## What to produce
Across all the entries, how many lines hold "State"? Answer with that number and nothing else.

***** Supplied material

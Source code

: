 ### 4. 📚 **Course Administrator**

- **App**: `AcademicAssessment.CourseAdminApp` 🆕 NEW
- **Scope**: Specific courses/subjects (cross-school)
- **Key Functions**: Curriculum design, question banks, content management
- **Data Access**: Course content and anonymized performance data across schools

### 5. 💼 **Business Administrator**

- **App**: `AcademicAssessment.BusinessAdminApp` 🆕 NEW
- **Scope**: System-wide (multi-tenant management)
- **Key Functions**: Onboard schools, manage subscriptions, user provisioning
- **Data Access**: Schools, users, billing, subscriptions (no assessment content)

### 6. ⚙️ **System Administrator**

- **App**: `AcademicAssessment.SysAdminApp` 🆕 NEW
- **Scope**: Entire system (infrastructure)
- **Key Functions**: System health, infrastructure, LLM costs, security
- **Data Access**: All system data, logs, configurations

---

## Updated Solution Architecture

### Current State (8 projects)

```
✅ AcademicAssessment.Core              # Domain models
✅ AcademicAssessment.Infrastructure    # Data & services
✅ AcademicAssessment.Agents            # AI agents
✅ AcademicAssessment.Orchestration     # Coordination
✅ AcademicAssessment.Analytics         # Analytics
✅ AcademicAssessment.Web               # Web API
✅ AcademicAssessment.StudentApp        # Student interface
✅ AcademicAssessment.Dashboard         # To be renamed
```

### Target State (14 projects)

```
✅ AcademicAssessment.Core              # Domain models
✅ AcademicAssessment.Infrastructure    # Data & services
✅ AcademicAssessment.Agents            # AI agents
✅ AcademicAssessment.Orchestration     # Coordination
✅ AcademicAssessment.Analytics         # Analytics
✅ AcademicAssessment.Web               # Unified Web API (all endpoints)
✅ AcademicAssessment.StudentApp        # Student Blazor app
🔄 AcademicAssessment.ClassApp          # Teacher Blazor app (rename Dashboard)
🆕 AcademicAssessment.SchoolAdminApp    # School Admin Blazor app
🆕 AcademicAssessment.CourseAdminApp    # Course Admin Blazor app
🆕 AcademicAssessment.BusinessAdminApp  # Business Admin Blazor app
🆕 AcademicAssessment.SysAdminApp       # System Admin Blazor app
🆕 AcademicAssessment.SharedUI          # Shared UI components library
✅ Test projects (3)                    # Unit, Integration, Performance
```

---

**********

## Exercise output
2